March is National Nutrition Month!  Today we’re talking about some simple ways to eat healthy when you are away from your kitchen.  AUI provides many resources to clients such as this fun article.  If you would like to learn more about what we do, please contact us.

Though it may seem like an impossible feat, you can still maintain your diet while enjoying a meal out with friends and family.  Furthermore, it can still be an enjoyable experience.  Since restaurants (especially fast food chains) tend to serve meals with more fat, salt and sugar than a meal prepared at home, it is important to understand what foods to avoid and which ones to select from the menu.

Foods to Avoid

There are many foods full of excess fat and calories that can destroy your healthy diet. Steer clear of these foods while dining out:

  • Condiments such as salad dressings, cheese sauces, tartar sauce, gravy and guacamole
  • Butter and cheese
  • Fried foods such as chicken or French fries
  • Beverages such as regular soda, whole milk and various alcoholic drinks

Foods to Try

To make healthier decisions while out enjoying a meal, try some of these foods to keep your diet on track and your waistline thin:

  • Soups made with juices and broth versus cream
  • Raw vegetables without a marinade
  • Fresh fruit
  • Steamed seafood
  • Poached or boiled eggs
  • Salads with low-calorie or fat-free dressing on the side
  • Whole-grain breads and crackers
  • Baked, boiled and steamed potatoes without sour cream, butter or cheese on top
  • Roasted, baked, broiled and grilled meats and poultry
  • Diet soda, low-fat or non-fat milk, or water
  • Yogurt
  • Whole wheat tortillas

General Suggestions

In addition to opting for healthier foods, there are many other things you can do as a restaurant patron to make your dining experience less fattening. First, order your food to go. Research suggests that Americans eat less at home on their own plates than they do in a restaurant. Plus, you can prepare a healthy side dish to accompany the meal you purchased from the restaurant.

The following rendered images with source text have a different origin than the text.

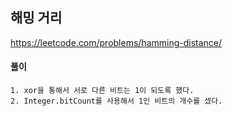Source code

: ## 해밍 거리

https://leetcode.com/problems/hamming-distance/

<h4> 풀이 </h4>

    1. xor을 통해서 서로 다른 비트는 1이 되도록 했다.
    2. Integer.bitCount를 사용해서 1인 비트의 개수를 셌다.
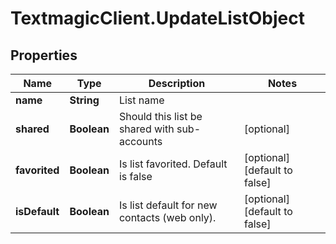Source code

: # TextmagicClient.UpdateListObject

## Properties
Name | Type | Description | Notes
------------ | ------------- | ------------- | -------------
**name** | **String** | List name | 
**shared** | **Boolean** | Should this list be shared with sub-accounts | [optional] 
**favorited** | **Boolean** | Is list favorited. Default is false | [optional] [default to false]
**isDefault** | **Boolean** | Is list default for new contacts (web only). | [optional] [default to false]


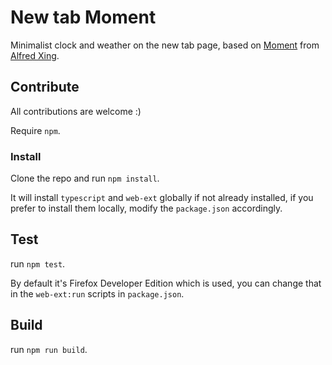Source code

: # New tab Moment

Minimalist clock and weather on the new tab page, based on [Moment](https://github.com/alfredxing/moment) from [Alfred Xing](https://alfredxing.com/).

## Contribute

All contributions are welcome :)

Require `npm`.

### Install

Clone the repo and run `npm install`.

It will install `typescript` and `web-ext` globally if not already installed, if you prefer to install them locally, modify the `package.json` accordingly.

## Test

run `npm test`.

By default it's Firefox Developer Edition which is used, you can change that in the `web-ext:run` scripts in `package.json`.

## Build

run `npm run build`.
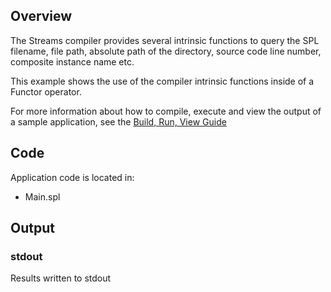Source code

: ## Overview
The Streams compiler provides several intrinsic functions to query the SPL filename, file path, absolute path of the directory, source code line number, composite instance name etc.

This example shows the use of the compiler intrinsic functions inside of a Functor operator.

For more information about how to compile, execute and view the output of a sample application, see the [Build, Run, View Guide](../../BuildRunView.md)

## Code
Application code is located in:
* Main.spl

## Output

### stdout
Results written to stdout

Also, avoid buffets whenever possible. They promote over-eating with so many choices and the option to return for seconds and thirds.

In addition, remember that you have the option to special order your meal. Ask the wait staff if the chef can prepare your vegetables with olive oil as opposed to butter, or bake your chicken breast instead of frying it.

Finally, one of the most important proactive approaches to healthy eating you can do is to watch your portion sizes. Restaurant portions are typically double what you would normally eat at home. Either request a smaller portion of the desired meal or ask the wait staff to wrap up half the meal right away and take it home to eat the next day.